I believe they're aligning themselves to revenue models similar to Sketch[1], Figma[2], Framer[3], and a quite a few other competitors in the same space
The issue is that Subform is 3x the price of Sketch (which lets you keep your current version when your license runs out) and 2x as expensive as Figma Pro and Framer.
Subform is in beta, and the others are finished and offer free trials.
Subform is more niche than Sketch or Figma. It's natural that the pro tool for a limited audience is more expensive, just like AutoCAD costs 10x what Illustrator does.
Also, Figma and Framer are backed by venture capital. They're going for marketshare and don't need to make any money from licenses. I appreciate that the Subform authors are upfront about their position on the order page: they're two people who need to make a living, and you can choose to support that or go elsewhere.

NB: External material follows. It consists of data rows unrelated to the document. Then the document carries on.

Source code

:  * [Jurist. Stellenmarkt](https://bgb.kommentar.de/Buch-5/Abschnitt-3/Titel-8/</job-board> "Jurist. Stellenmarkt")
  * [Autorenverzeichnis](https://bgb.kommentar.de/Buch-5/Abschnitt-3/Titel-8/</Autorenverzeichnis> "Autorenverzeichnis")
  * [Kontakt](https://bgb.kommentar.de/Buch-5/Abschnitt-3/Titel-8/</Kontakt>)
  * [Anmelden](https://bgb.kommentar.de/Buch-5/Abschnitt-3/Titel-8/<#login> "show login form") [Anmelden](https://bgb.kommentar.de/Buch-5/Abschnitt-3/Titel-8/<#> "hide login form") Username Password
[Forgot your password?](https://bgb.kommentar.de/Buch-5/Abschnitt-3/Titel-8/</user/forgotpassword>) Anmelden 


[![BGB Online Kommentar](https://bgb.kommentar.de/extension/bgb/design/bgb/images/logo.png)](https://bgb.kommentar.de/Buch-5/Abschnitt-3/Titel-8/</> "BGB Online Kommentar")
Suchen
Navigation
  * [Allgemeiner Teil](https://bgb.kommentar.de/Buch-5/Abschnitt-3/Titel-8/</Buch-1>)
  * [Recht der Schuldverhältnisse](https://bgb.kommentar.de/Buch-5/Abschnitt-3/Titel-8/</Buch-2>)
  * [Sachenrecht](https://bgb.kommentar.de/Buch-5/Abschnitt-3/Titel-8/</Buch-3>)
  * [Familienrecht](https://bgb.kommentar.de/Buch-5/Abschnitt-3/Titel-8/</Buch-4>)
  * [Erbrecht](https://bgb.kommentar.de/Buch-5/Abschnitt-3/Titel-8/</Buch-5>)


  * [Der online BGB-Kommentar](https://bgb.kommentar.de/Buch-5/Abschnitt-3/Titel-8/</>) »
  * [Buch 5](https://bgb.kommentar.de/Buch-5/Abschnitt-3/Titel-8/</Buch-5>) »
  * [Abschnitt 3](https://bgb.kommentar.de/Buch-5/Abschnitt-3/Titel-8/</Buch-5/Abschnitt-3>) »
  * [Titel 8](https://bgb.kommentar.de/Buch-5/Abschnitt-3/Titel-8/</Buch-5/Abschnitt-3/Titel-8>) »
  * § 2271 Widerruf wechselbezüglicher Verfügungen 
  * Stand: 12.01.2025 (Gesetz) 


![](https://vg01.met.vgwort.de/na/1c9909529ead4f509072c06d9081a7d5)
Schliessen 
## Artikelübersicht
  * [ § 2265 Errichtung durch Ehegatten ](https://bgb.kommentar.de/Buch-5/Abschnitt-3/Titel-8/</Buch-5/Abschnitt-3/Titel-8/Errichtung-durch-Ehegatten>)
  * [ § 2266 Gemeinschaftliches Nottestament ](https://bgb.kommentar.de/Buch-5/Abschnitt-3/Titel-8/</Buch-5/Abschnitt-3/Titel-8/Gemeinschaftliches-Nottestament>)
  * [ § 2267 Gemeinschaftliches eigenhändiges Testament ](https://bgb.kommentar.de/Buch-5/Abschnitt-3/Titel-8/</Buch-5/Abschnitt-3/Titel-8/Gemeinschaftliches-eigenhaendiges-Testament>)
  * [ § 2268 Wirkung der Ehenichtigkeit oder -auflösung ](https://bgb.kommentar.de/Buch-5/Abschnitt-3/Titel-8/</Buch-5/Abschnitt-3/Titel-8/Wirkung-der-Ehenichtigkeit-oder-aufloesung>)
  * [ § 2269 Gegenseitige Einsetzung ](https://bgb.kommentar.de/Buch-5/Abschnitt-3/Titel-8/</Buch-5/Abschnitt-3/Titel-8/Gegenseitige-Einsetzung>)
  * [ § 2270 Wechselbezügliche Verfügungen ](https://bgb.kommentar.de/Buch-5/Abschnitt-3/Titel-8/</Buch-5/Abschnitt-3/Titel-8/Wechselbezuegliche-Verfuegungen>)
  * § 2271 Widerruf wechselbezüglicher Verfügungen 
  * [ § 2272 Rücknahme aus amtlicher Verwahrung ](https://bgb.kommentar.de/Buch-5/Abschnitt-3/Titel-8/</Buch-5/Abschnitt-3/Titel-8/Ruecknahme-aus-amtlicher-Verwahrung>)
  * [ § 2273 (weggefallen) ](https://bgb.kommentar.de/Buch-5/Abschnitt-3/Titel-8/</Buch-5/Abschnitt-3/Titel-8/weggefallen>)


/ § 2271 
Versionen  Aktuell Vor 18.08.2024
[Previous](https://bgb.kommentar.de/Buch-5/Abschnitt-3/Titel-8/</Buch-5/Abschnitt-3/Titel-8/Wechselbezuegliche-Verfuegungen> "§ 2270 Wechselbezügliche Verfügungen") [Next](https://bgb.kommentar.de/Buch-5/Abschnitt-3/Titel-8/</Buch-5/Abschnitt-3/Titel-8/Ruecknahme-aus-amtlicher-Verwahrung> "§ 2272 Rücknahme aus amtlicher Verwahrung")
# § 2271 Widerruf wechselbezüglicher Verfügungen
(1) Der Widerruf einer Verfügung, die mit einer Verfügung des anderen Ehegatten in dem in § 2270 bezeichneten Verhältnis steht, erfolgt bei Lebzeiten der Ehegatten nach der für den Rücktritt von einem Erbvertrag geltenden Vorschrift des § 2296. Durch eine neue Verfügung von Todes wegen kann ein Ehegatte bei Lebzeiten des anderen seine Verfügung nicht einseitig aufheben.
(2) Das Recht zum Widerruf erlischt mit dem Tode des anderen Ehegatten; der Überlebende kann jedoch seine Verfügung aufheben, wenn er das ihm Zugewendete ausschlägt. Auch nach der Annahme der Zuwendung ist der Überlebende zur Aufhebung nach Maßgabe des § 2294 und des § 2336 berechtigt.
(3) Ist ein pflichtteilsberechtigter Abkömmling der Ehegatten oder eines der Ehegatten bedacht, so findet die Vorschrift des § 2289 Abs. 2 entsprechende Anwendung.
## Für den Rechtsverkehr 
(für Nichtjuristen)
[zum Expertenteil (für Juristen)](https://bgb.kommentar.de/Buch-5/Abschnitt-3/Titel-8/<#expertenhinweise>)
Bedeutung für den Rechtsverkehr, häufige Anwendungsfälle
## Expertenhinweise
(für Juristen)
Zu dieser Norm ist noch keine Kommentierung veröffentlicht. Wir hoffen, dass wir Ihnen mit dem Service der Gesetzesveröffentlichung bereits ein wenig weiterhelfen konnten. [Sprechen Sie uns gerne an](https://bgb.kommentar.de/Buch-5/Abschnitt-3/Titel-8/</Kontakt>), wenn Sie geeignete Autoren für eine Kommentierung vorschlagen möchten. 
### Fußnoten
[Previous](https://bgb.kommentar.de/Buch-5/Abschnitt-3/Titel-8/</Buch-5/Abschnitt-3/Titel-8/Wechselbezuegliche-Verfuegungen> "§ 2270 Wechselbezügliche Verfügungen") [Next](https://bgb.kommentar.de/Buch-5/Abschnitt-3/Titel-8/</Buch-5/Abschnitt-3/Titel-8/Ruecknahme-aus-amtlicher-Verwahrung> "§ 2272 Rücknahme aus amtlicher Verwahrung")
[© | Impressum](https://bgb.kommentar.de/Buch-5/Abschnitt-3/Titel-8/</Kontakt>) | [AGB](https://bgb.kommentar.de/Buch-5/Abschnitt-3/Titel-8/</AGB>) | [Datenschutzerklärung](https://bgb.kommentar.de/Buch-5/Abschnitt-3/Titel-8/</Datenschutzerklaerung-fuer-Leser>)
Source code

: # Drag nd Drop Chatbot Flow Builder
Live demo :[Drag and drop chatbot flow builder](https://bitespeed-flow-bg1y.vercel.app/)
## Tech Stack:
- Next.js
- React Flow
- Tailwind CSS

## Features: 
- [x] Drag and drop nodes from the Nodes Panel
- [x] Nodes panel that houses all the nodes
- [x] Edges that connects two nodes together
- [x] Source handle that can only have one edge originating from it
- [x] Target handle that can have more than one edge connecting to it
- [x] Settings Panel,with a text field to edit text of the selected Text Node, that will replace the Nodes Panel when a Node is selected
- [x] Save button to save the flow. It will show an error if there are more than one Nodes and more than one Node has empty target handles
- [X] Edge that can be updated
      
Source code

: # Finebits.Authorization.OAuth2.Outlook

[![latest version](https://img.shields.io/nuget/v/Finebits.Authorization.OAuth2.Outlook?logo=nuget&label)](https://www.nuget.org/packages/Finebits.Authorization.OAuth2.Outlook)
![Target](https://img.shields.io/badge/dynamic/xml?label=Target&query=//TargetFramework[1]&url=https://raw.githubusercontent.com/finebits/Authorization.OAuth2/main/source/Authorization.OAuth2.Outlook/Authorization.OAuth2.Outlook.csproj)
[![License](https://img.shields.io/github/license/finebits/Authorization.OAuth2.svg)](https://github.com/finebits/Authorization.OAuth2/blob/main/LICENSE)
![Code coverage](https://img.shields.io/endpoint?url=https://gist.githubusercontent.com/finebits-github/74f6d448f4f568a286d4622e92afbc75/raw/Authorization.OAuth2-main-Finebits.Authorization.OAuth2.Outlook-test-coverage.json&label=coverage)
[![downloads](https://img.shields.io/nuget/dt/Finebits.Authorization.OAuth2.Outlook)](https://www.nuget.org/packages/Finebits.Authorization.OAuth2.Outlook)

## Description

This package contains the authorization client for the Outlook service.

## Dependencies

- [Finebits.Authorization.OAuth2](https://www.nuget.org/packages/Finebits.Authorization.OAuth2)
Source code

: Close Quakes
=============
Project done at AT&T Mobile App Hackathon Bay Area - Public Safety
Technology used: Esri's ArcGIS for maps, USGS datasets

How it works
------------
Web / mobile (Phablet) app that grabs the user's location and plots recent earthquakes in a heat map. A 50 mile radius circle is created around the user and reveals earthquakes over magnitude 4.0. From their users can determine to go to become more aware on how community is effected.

Still, having the whole adobe suite costs ~$25/month (if you wait until a promotion)
Having the whole Jetbrains Suite costs ~$25/month
Sublime costs ~$70
Leonardo (a drawing program similar to photoshop) $39 (paid once) - developed by 1 person.
The cost of subform is truly on the higher side. I understand that it's catered to a niche target group - how niche is it though? if it's managed by 2 people, 1000 customers would bring in $25.000 monthly before tax. I cannot imagine that they aim for 1000 customers only, though.
The market for tools that bridge design and development is large in theory, but quite difficult to reach in practice. Designers are busy and overworked already — they don't have the time nor interest to learn new tools that would require major workflow changes. Developers are accustomed to all dev tools being free, and they're deeply suspicious of anything that would tilt their creative freedom over to the design side.
I tried — and failed — to make a living in this market with two products, Neonto Studio [1] and React Studio [2]. Reaching one thousand subscribers was a distant dream. Nowadays we just give away the base product, and the real business is focused purely on customizing the software for enterprise in-house development where the pain is much greater than with what one might call "competent teams" (i.e. practically anyone reading HN).